WORK INSTRUCTION:
Leaving nothing out, set down all the data exactly.

Extracted data entries:
=== Section Start ===

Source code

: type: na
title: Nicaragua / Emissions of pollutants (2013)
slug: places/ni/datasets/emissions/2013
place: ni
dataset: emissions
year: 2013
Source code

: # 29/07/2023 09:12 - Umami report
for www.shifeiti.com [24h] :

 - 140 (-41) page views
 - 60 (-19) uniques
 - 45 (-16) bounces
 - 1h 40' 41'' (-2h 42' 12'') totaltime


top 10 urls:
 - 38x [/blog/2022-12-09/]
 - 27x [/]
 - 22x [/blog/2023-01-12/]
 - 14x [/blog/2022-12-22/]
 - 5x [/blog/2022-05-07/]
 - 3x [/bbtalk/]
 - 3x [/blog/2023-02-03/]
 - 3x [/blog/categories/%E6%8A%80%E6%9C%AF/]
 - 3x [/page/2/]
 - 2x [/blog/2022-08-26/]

=== Section End ===

FINISHED EXERCISE:
Source code

: type: na
title: Nicaragua / Emissions of pollutants (2013)
slug: places/ni/datasets/emissions/2013
place: ni
dataset: emissions
year: 2013
Source code

: # 29/07/2023 09:12 - Umami report
for www.shifeiti.com [24h] :

 - 140 (-41) page views
 - 60 (-19) uniques
 - 45 (-16) bounces
 - 1h 40' 41'' (-2h 42' 12'') totaltime


top 10 urls:
 - 38x [/blog/2022-12-09/]
 - 27x [/]
 - 22x [/blog/2023-01-12/]
 - 14x [/blog/2022-12-22/]
 - 5x [/blog/2022-05-07/]
 - 3x [/bbtalk/]
 - 3x [/blog/2023-02-03/]
 - 3x [/blog/categories/%E6%8A%80%E6%9C%AF/]
 - 3x [/page/2/]
 - 2x [/blog/2022-08-26/]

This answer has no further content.